(Supplied records)

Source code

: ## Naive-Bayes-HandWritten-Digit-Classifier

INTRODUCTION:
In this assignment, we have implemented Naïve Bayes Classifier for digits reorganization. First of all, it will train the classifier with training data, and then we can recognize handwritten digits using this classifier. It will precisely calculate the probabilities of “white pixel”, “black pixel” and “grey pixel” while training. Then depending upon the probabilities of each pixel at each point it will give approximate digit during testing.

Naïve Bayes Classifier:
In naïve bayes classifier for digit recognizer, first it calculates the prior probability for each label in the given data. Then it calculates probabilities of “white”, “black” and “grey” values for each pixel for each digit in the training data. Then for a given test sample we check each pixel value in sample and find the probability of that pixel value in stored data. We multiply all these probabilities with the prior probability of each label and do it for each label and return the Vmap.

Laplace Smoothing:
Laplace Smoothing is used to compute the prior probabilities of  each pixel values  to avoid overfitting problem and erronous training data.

(End Supplied records)

Word for word, write out the entries above again.

Source code

: ## Naive-Bayes-HandWritten-Digit-Classifier

INTRODUCTION:
In this assignment, we have implemented Naïve Bayes Classifier for digits reorganization. First of all, it will train the classifier with training data, and then we can recognize handwritten digits using this classifier. It will precisely calculate the probabilities of “white pixel”, “black pixel” and “grey pixel” while training. Then depending upon the probabilities of each pixel at each point it will give approximate digit during testing.

Naïve Bayes Classifier:
In naïve bayes classifier for digit recognizer, first it calculates the prior probability for each label in the given data. Then it calculates probabilities of “white”, “black” and “grey” values for each pixel for each digit in the training data. Then for a given test sample we check each pixel value in sample and find the probability of that pixel value in stored data. We multiply all these probabilities with the prior probability of each label and do it for each label and return the Vmap.

Laplace Smoothing:
Laplace Smoothing is used to compute the prior probabilities of  each pixel values  to avoid overfitting problem and erronous training data.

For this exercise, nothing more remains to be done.